> WHAT YOU NEED TO DO
In the entries that follow, the first line to write out is the one containing "with Kubernetes clusters", and the last is the one containing "right on your local workstation". Reproduce that stretch exactly, with nothing before or after it.

> EXERCISE DATA
┄┄┄┄┄┄┄┄┄┄┄┄┄┄┄┄┄┄┄┄
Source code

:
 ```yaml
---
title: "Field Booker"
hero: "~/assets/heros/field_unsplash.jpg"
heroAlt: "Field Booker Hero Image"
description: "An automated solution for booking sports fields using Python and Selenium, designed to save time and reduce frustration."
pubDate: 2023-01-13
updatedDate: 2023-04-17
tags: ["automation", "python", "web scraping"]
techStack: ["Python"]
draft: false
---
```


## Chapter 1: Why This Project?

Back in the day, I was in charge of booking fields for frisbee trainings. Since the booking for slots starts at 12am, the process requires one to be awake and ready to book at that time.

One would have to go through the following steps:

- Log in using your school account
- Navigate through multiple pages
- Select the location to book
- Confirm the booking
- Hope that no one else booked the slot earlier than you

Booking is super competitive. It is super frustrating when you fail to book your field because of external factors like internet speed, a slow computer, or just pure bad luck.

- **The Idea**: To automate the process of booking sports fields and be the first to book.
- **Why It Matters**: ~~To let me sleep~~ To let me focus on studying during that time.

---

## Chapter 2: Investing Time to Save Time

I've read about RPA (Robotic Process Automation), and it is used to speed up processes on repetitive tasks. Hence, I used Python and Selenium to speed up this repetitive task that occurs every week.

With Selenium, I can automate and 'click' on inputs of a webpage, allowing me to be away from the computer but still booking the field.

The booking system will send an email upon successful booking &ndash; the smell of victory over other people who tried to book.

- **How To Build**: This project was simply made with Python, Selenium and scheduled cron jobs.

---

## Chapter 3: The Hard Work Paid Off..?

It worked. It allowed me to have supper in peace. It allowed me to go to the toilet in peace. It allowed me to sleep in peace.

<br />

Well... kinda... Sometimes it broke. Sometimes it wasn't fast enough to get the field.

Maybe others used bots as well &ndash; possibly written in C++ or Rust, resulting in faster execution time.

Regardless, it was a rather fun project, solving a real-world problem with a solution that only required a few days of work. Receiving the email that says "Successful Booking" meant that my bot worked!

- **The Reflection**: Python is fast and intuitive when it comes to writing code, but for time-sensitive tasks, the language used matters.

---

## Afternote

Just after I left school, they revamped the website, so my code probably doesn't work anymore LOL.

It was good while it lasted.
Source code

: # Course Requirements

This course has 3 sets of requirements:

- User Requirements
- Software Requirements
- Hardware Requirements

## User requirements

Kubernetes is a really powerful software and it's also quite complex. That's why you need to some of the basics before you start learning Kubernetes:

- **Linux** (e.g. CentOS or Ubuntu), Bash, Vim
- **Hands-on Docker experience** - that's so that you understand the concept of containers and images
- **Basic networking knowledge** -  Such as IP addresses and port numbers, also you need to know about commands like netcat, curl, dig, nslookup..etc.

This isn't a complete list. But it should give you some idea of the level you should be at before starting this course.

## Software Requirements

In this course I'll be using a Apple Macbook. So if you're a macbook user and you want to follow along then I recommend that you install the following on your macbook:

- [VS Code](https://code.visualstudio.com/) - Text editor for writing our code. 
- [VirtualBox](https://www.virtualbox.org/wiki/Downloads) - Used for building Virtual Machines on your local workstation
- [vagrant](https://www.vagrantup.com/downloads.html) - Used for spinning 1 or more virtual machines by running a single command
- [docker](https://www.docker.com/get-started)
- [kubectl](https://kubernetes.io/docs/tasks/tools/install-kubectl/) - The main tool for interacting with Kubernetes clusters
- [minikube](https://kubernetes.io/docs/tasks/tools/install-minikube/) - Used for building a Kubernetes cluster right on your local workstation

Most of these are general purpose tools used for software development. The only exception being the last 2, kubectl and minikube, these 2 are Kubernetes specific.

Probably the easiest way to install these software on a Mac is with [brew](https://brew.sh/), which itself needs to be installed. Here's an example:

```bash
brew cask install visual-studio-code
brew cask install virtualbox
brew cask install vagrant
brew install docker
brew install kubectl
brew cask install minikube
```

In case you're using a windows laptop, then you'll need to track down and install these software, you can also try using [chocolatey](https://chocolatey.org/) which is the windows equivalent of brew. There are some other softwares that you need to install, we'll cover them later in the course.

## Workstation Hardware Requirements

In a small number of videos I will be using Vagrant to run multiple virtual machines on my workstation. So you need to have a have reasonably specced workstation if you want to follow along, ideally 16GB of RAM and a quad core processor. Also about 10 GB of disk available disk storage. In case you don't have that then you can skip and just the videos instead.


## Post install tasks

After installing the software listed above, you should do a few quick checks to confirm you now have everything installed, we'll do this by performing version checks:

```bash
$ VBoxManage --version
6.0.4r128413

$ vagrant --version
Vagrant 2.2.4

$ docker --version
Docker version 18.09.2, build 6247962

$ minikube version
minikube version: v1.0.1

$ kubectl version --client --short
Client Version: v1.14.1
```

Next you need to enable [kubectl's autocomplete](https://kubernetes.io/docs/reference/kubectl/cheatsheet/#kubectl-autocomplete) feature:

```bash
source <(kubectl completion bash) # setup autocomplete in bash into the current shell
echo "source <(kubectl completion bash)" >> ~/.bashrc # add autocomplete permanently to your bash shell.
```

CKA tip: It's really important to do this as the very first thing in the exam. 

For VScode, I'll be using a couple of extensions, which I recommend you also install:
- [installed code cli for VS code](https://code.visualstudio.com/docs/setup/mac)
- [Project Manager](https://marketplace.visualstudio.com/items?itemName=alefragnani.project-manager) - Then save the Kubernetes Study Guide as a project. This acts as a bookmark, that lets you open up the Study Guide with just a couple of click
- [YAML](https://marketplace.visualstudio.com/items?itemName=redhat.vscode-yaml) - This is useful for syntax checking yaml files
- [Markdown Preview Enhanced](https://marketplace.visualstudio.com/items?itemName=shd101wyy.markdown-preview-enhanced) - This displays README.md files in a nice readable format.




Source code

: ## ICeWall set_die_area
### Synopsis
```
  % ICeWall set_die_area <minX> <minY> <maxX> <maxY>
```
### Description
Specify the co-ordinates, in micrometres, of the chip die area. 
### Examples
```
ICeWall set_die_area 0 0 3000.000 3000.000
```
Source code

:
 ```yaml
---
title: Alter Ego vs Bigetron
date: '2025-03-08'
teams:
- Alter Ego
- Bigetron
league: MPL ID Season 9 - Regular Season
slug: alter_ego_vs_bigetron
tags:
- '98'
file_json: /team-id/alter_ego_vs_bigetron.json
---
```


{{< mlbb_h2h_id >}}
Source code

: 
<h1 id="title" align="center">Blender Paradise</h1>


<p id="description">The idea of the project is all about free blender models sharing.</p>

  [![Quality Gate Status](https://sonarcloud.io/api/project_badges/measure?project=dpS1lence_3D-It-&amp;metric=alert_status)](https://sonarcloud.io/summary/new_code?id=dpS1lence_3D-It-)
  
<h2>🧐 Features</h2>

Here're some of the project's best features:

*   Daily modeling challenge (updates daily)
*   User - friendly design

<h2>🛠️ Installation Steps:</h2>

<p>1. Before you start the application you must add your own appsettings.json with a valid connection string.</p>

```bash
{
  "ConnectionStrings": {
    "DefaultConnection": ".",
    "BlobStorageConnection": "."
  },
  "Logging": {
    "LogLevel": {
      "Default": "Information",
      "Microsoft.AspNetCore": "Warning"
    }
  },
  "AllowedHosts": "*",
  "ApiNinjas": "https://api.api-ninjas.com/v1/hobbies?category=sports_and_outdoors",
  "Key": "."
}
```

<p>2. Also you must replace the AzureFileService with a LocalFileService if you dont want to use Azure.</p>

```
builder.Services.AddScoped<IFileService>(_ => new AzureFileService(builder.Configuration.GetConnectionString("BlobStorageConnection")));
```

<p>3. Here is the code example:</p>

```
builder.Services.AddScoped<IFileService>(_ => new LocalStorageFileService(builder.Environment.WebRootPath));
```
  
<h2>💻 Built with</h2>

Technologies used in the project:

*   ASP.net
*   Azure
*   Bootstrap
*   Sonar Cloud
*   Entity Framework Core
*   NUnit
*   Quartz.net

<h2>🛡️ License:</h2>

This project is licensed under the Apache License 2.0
┄┄┄┄┄┄┄┄┄┄┄┄┄┄┄┄┄┄┄┄
> SOLUTION
- [kubectl](https://kubernetes.io/docs/tasks/tools/install-kubectl/) - The main tool for interacting with Kubernetes clusters
- [minikube](https://kubernetes.io/docs/tasks/tools/install-minikube/) - Used for building a Kubernetes cluster right on your local workstation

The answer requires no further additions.